Jurgen Klopp laughed off suggestions he is an unlucky manager as he looks to halt an unfortunate run of ending up on the losing side in his last six finals as a coach when he leads Liverpool into Saturday’s Champions League decider.
“Since 2012, apart from 2017, I was every year with my team in a final, so we are getting there sometimes with luck in some moments, but most of the time because we had to go there,” Klopp told reporters at the Metropolitano Stadium in Madrid, where Liverpool will face Tottenham Hotspur on Saturday.
“I am probably at the moment a world-record holder, in the last seven years at least, in winning semi-finals, but if I wrote a book about that probably nobody would buy it.”
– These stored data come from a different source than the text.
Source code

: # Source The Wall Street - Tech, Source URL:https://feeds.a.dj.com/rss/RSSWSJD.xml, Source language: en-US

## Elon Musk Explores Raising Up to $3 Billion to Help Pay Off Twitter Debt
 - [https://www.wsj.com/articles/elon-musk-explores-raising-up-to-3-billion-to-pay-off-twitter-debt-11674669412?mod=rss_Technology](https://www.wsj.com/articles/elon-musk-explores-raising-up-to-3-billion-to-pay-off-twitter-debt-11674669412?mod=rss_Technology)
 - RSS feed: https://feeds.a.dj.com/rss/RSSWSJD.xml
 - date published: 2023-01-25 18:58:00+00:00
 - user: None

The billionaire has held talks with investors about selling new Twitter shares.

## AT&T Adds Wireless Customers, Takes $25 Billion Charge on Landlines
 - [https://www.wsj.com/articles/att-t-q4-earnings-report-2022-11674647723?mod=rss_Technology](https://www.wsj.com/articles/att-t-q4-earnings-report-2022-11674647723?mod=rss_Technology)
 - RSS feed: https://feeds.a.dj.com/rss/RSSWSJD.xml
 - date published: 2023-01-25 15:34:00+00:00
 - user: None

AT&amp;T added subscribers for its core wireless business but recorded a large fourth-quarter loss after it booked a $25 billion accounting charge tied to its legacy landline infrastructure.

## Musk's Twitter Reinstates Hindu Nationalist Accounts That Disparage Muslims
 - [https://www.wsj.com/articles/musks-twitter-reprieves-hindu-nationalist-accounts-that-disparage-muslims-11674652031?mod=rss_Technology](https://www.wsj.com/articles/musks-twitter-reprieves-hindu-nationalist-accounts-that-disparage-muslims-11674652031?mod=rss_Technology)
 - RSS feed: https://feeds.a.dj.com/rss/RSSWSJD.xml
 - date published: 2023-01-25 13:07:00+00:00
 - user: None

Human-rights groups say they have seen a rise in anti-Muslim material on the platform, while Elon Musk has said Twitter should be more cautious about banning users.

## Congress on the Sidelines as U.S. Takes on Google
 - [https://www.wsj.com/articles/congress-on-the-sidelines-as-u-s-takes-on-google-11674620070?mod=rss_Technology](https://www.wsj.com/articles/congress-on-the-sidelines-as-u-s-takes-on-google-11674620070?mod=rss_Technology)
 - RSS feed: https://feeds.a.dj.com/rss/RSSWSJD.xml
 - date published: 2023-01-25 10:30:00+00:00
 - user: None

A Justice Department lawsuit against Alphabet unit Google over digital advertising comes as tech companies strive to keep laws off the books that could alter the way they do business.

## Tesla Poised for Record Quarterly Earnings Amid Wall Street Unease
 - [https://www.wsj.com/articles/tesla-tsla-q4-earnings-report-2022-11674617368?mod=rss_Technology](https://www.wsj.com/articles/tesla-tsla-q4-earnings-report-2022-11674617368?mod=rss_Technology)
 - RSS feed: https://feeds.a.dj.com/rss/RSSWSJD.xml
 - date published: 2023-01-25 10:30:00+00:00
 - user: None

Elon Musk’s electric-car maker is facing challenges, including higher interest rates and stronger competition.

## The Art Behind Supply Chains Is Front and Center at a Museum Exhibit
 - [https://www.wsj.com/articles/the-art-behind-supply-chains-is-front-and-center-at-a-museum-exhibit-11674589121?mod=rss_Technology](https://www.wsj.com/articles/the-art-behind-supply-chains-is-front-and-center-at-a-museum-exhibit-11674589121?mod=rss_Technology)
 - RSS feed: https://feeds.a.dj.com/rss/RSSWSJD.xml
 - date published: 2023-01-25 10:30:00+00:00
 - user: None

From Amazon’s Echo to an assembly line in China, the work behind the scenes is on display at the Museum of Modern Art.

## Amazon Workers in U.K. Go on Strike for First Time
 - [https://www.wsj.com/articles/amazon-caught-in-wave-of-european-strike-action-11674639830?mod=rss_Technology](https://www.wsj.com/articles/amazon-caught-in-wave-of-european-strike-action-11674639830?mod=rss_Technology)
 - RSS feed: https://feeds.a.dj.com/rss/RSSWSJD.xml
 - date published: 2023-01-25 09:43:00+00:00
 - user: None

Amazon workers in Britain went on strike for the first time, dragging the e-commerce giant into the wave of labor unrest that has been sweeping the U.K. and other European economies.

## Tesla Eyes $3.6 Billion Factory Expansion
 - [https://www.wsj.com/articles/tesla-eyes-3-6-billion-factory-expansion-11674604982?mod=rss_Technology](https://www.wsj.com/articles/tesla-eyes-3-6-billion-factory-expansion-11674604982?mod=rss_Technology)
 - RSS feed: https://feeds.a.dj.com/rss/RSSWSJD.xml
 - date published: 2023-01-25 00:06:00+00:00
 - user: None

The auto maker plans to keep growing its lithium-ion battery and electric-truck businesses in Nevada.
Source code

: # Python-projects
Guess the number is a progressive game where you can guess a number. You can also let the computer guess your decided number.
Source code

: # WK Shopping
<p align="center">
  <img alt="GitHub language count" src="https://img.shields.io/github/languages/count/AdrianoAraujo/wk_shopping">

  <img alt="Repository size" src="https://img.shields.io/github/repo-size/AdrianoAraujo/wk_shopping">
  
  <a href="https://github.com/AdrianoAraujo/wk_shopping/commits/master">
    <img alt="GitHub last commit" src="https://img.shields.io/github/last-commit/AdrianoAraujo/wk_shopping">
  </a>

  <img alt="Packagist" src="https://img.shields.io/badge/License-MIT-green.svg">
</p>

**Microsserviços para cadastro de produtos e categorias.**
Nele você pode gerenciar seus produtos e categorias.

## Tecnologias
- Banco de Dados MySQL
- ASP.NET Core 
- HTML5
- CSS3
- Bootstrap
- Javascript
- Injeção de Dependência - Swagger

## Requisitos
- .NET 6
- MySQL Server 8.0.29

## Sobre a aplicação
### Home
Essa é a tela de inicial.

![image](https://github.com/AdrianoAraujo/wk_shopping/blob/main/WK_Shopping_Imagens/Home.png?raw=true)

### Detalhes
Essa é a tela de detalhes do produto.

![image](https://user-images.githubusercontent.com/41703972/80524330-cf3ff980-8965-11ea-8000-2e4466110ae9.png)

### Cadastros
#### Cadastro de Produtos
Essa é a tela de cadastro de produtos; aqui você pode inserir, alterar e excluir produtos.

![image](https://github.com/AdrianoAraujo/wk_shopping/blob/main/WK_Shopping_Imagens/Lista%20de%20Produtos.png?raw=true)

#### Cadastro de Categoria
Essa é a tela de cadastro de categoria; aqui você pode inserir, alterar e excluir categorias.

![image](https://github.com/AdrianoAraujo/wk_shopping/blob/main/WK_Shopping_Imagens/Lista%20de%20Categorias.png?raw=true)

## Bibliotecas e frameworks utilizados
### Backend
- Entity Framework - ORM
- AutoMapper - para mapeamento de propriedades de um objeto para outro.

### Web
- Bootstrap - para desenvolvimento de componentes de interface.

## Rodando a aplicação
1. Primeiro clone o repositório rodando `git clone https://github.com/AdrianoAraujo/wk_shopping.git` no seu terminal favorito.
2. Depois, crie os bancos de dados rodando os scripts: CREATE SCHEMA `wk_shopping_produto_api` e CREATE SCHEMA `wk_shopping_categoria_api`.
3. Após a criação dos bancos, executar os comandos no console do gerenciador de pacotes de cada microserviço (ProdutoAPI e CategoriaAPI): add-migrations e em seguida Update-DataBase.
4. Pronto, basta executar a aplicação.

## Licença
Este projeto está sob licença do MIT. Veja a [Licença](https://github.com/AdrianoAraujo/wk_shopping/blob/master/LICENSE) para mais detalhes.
This is the seventh final Klopp has taken a team to since leading his brilliant Borussia Dortmund side to a German league and cup double in 2012.
He lost the 2013 Champions League final with Dortmund and the German Cup final in each of the following two campaigns.
Klopp then lost the Europa League and League Cup finals in his first season with Liverpool, before being defeated in the 2018 Champions League final by Real Madrid.
Liverpool also finished second to Manchester City in this season’s Premier League despite losing just one game and amassing 97 points. But the German insists it cannot all be about him.
“I’m a normal human being, and if I would now sit in a room and think it’s all about me, I am the reason, if I would see myself as a loser or whatever, then that would be a problem. But I don’t see it like this.”
Klopp, 51, added: “The things that happened in the past, for me I still got confidence I can take out of that, and could always, so it’s all good.
“Now I understand luck — if you work for it, you have it from time to time, not always… but apart from that, no, it was not an unlucky career and it’s not over, I have still a few years!”